System Design · step by stepDesign a Feature Store
Step 1 / 9

Design a Feature Store — the walkthrough in full

A written version of the interactive walkthrough above — the same steps, decisions and trade-offs, laid out for reading, reference and search.

The big idea

Why models need a feature store

A model is only as good as the features it’s fed. In training, a data scientist computes features in a notebook over historical data. In production, an engineer recomputes "the same" features in low-latency serving code. These are two different code paths — and the moment they diverge, the model sees inputs it never trained on and quietly gets worse. Every ML team reinvents feature plumbing, and every one hits this. How do you make features consistent, reusable, and fresh?

A feature store is the shared system for defining, computing, storing, and serving features. One definition produces both the historical values that train the model and the current values that serve it — so training and serving can’t drift apart, and features become reusable assets across models.

How to read this: Each step opens with a real design decision — you make the call before I show you what ships. Watch the diagram grow, hover any box, replay the flow. At the end, skew train vs serve to feel ML’s most common quiet failure. Hit Begin.

Step 1 · The core problem

Training/serving skew, and reuse

Two teams compute "user’s 30-day average spend": one in a training notebook, one in serving code. What goes wrong, and what does the right structure prevent?

Design decision: What’s the fundamental thing a feature store must guarantee?

The call: That a feature is defined once and used identically in training and serving. — A single definition, materialized to both an offline (training) and online (serving) store, means the model can’t receive a differently-computed feature in production than it learned from — no skew — and features become reusable across models.

The feature store’s job is consistency and reuse: define a feature once, and serve it identically to training (historical values) and serving (current values). That single-definition rule eliminates training/serving skew — the silent killer — and turns features into shared assets many models can reuse.

One definition, two consumers: Training needs history; serving needs the latest value fast. A feature store satisfies both from one definition, so the numbers can never disagree. Everything else — offline store, online store, materialization — implements this promise.

Step 2 · Compute the features

The pipeline + raw data

Features come from raw events and tables that a model can’t use directly. Something has to transform "a stream of orders" into "30-day average order value per user." Where does that logic live?

Design decision: Where should feature transformation logic live?

The call: In a shared Feature Pipeline that computes from raw data using registered definitions. — A single pipeline reads raw events and applies the registered transformation to produce feature values — the one place the logic lives, feeding both stores.

A shared Feature Pipeline reads Raw Events and applies transformations to produce feature values. This is the one place feature logic lives, so both stores (and every model) get identically-computed values. The pipeline is the engine; the registry (soon) holds the definitions it runs.

Compute once, consume many: Centralizing transformation is what makes a feature reusable and skew-free. The pipeline doesn’t belong to a model — it belongs to the platform, and models subscribe to its outputs.

Step 3 · History for training

The offline store + point-in-time joins

To train, you need each example’s features as they were at that moment — not today’s values.

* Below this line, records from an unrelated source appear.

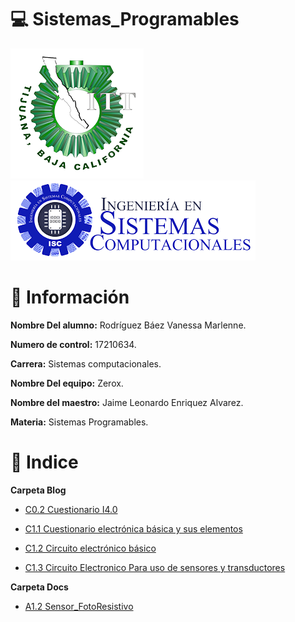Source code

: # :computer: Sistemas_Programables

![Logo](img/logo_TECT.png)
![LogoS](img/LogoSistemas.png)

# :woman: Información #

**Nombre Del alumno:** Rodríguez Báez Vanessa Marlenne.

**Numero de control:** 17210634.

**Carrera:** Sistemas computacionales.

**Nombre Del equipo:** Zerox.

**Nombre del maestro:** Jaime Leonardo Enriquez Alvarez.

**Materia:** Sistemas Programables.

# :pushpin: Indice #

**Carpeta Blog**
* [C0.2 Cuestionario I4.0](blog/C0.2VanessaMarlenneRodriguezBaez_Zerox.md)

* [C1.1 Cuestionario electrónica básica y sus elementos](https://github.com/vanessamRodriguez/Sistemas_Programables/blob/master/blog/C1.1%20VanessaMarlenneRodriguezBaez_Zerox.md)

* [C1.2 Circuito electrónico básico](https://github.com/vanessamRodriguez/Sistemas_Programables/blob/master/blog/C1.2%20RodriguezBaezVanessaMarlenne_Zerox.md)

* [C1.3 Circuito Electronico Para uso de sensores y transductores](https://github.com/vanessamRodriguez/Sistemas_Programables/blob/master/blog/C1.3%20VanessaMarlenneRodriguezBaez_Zerox.md)

**Carpeta Docs**
* [A1.2 Sensor_FotoResistivo](https://github.com/vanessamRodriguez/Sistemas_Programables/blob/master/docs/A1.2%20VanessaMarlenneRodriguezBaez_Zerox.md)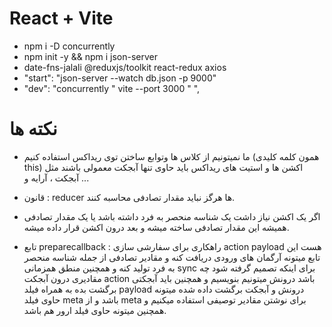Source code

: # React + Vite

* npm i -D concurrently
* npm init -y && npm i json-server
* date-fns-jalali @reduxjs/toolkit react-redux axios
* "start": "json-server --watch db.json -p 9000"
* "dev": "concurrently \" vite --port 3000 \" ",

# نکته ها

- ما نمیتونیم از کلاس ها وتوابع ساختن توی ریداکس استفاده کنیم (همون کلمه کلیدی this)
  اکشن ها و استیت های ریداکس باید حاوی تنها آبجکت معمولی باشند مثل آبجکت ، آرایه و ...
  
- قانون : reducer ها هرگز نباید مقدار تصادفی محاسبه کنند.
* اگر یک اکشن نیاز داشت یک شناسه منحصر به فرد داشته باشد یا یک مقدار تصادفی همیشه این مقدار تصادفی ساخته میشه و بعد درون اکشن قرار داده میشه.

* تابع preparecallback : راهکاری برای سفارشی سازی action payload هست این تابع میتونه آرگمان های ورودی دریافت کنه و مقادیر تصادفی از جمله شناسه منحصر به فرد تولید کنه  و همچنین منطق همزمانی sync برای اینکه تصمیم گرفته شود چه مقادیری درون آبجکت action باشد درونش میتونیم بنویسیم و همچنین باید آبجکتی برگشت بده به همراه فیلد payload درونش و آبجکت برگشت داده شده میتونه حاوی فیلد meta باشد و از meta برای نوشتن مقادیر توصیفی استفاده میکنیم و همچنین میتونه حاوی فیلد ارور هم باشد.
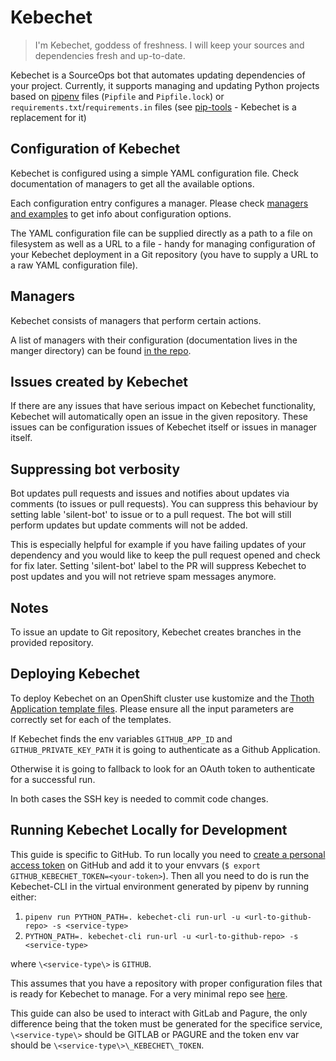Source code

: Kebechet
========

> I'm Kebechet, goddess of freshness. I will keep your sources and dependencies fresh and up-to-date.

Kebechet is a SourceOps bot that automates updating dependencies of your project. Currently, it supports managing and updating Python projects based on [pipenv](https://docs.pipenv.org/) files (`Pipfile` and `Pipfile.lock`) or `requirements.txt`/`requirements.in` files (see [pip-tools](https://pypi.org/project/pip-tools/) - Kebechet is a replacement for it)

Configuration of Kebechet
-------------------------

Kebechet is configured using a simple YAML configuration file. Check documentation of managers to get all the available options.

Each configuration entry configures a manager. Please check [managers and examples](https://github.com/thoth-station/kebechet/tree/master/kebechet/managers) to get info about configuration options.

The YAML configuration file can be supplied directly as a path to a file on filesystem as well as a URL to a file - handy for managing configuration of your Kebechet deployment in a Git repository (you have to supply a URL to a raw YAML configuration file).

Managers
--------

Kebechet consists of managers that perform certain actions.

A list of managers with their configuration (documentation lives in the manger directory) can be found [in the repo](https://github.com/thoth-station/kebechet/tree/master/kebechet/managers).

Issues created by Kebechet
--------------------------

If there are any issues that have serious impact on Kebechet functionality, Kebechet will automatically open an issue in the given repository. These issues can be configuration issues of Kebechet itself or issues in manager itself.

Suppressing bot verbosity
-------------------------

Bot updates pull requests and issues and notifies about updates via comments (to issues or pull requests). You can suppress this behaviour by setting lable 'silent-bot' to issue or to a pull request. The bot will still perform updates but update comments will not be added.

This is especially helpful for example if you have failing updates of your dependency and you would like to keep the pull request opened and check for fix later. Setting 'silent-bot' label to the PR will suppress Kebechet to post updates and you will not retrieve spam messages anymore.

Notes
-----

To issue an update to Git repository, Kebechet creates branches in the provided repository.

Deploying Kebechet
------------------

To deploy Kebechet on an OpenShift cluster use kustomize and the [Thoth Application template files](https://github.com/thoth-station/thoth-application/tree/master/kebechet). Please ensure all the input parameters are correctly set for each of the templates.

If Kebechet finds the env variables `GITHUB_APP_ID` and `GITHUB_PRIVATE_KEY_PATH` it is going to authenticate as a Github Application.

Otherwise it is going to fallback to look for an OAuth token to authenticate for a successful run.

In both cases the SSH key is needed to commit code changes.

Running Kebechet Locally for Development
----------------------------------------

This guide is specific to GitHub. To run locally you need to [create a personal access token](https://docs.github.com/en/github/authenticating-to-github/keeping-your-account-and-data-secure/creating-a-personal-access-token) on GitHub and add it to your envvars (`$ export GITHUB_KEBECHET_TOKEN=<your-token>`). Then all you need to do is run the Kebechet-CLI in the virtual environment generated by pipenv by running either:

1.  `pipenv run PYTHON_PATH=. kebechet-cli run-url -u <url-to-github-repo> -s <service-type>`
2.  `PYTHON_PATH=. kebechet-cli run-url -u <url-to-github-repo> -s <service-type>`

where `\<service-type\>` is `GITHUB`.

This assumes that you have a repository with proper configuration files that is ready for Kebechet to manage. For a very minimal repo see [here](<https://github.com/KPostOffice/khebhut_test>).

This guide can also be used to interact with GitLab and Pagure, the only difference being that the token must be generated for the specifice service, `\<service-type\>` should be GITLAB or PAGURE and the token env var should be `\<service-type\>\_KEBECHET\_TOKEN`.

Join naively and you leak the future into the past. How do you build a correct training set?

Design decision: How do you assemble features for a historical training set correctly?

The call: Point-in-time joins against an offline store: for each labeled event, use feature values known at its timestamp. — The offline store keeps feature values over time; a point-in-time join attaches, to each training example, only the feature values that existed at that example’s moment — no leakage from the future.

The Offline Store holds historical feature values over time; Training builds datasets with point-in-time-correct joins — each example gets only the feature values known at its own timestamp. That prevents feature leakage (using future information) and makes training sets reproducible. It’s throughput-optimized (a warehouse), not latency-optimized.

The past, as it actually was: Point-in-time correctness is the offline store’s reason to exist: it reconstructs history without letting the future bleed in. Skip it and your evals lie in the optimistic direction — the model looks great until it ships.

Step 4 · Freshness for serving

The online store, at millisecond latency

At serving time a prediction must return in milliseconds, and re-running the batch pipeline per request is impossible. But the features must be the same ones training used. How do you serve them fast without recomputing?

Design decision: How do you serve features in milliseconds without skew?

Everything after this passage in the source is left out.